= How to complete this task =
Give back only the line containing "This distribution is" and every line after it through the end of the data below, transcribed exactly.

= Records =
Segment Open
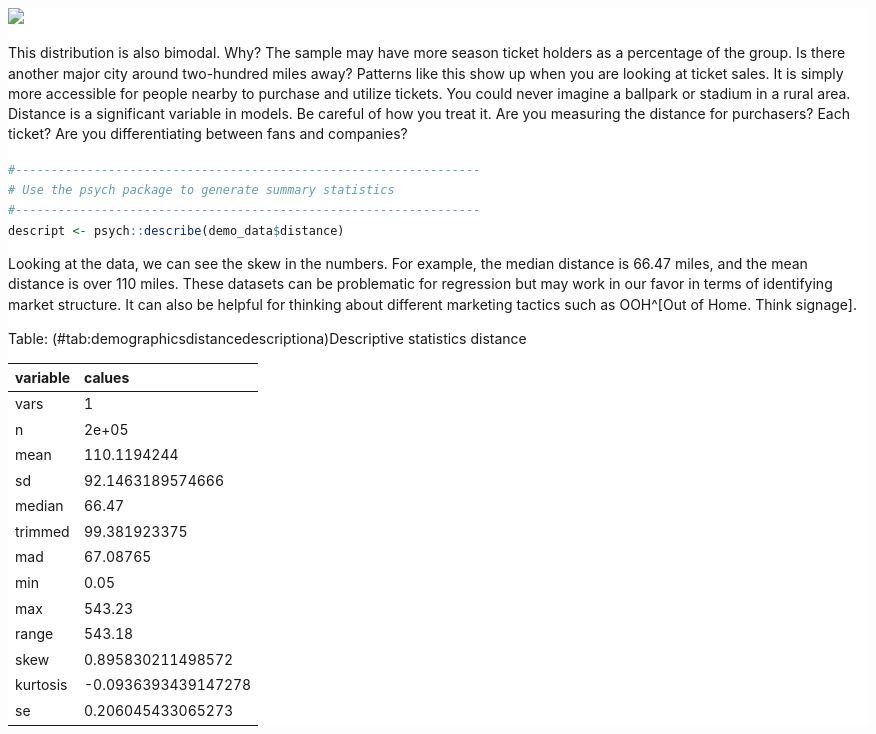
 ```r

```


<img src="images/ch5_distance_histogram.png" width="100%" />


This distribution is also bimodal. Why? The sample may have more season ticket holders as a percentage of the group. Is there another major city around two-hundred miles away? Patterns like this show up when you are looking at ticket sales. It is simply more accessible for people nearby to purchase and utilize tickets. You could never imagine a ballpark or stadium in a rural area. Distance is a significant variable in models. Be careful of how you treat it. Are you measuring the distance for purchasers? Each ticket? Are you differentiating between fans and companies? 



```r
#-----------------------------------------------------------------
# Use the psych package to generate summary statistics
#-----------------------------------------------------------------
descript <- psych::describe(demo_data$distance)
```

Looking at the data, we can see the skew in the numbers. For example, the median distance is 66.47 miles, and the mean distance is over 110 miles. These datasets can be problematic for regression but may work in our favor in terms of identifying market structure. It can also be helpful for thinking about different marketing tactics such as OOH^[Out of Home. Think signage].


Table: (\#tab:demographicsdistancedescriptiona)Descriptive statistics distance

|variable|calues             |
|:-------|:------------------|
|vars    |1                  |
|n       |2e+05              |
|mean    |110.1194244        |
|sd      |92.1463189574666   |
|median  |66.47              |
|trimmed |99.381923375       |
|mad     |67.08765           |
|min     |0.05               |
|max     |543.23             |
|range   |543.18             |
|skew    |0.895830211498572  |
|kurtosis|-0.0936393439147278|
|se      |0.206045433065273  |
Segment Closed
= Solution to this task =
This distribution is also bimodal. Why? The sample may have more season ticket holders as a percentage of the group. Is there another major city around two-hundred miles away? Patterns like this show up when you are looking at ticket sales. It is simply more accessible for people nearby to purchase and utilize tickets. You could never imagine a ballpark or stadium in a rural area. Distance is a significant variable in models. Be careful of how you treat it. Are you measuring the distance for purchasers? Each ticket? Are you differentiating between fans and companies? 



```r
#-----------------------------------------------------------------
# Use the psych package to generate summary statistics
#-----------------------------------------------------------------
descript <- psych::describe(demo_data$distance)
```

Looking at the data, we can see the skew in the numbers. For example, the median distance is 66.47 miles, and the mean distance is over 110 miles. These datasets can be problematic for regression but may work in our favor in terms of identifying market structure. It can also be helpful for thinking about different marketing tactics such as OOH^[Out of Home. Think signage].


Table: (\#tab:demographicsdistancedescriptiona)Descriptive statistics distance

|variable|calues             |
|:-------|:------------------|
|vars    |1                  |
|n       |2e+05              |
|mean    |110.1194244        |
|sd      |92.1463189574666   |
|median  |66.47              |
|trimmed |99.381923375       |
|mad     |67.08765           |
|min     |0.05               |
|max     |543.23             |
|range   |543.18             |
|skew    |0.895830211498572  |
|kurtosis|-0.0936393439147278|
|se      |0.206045433065273  |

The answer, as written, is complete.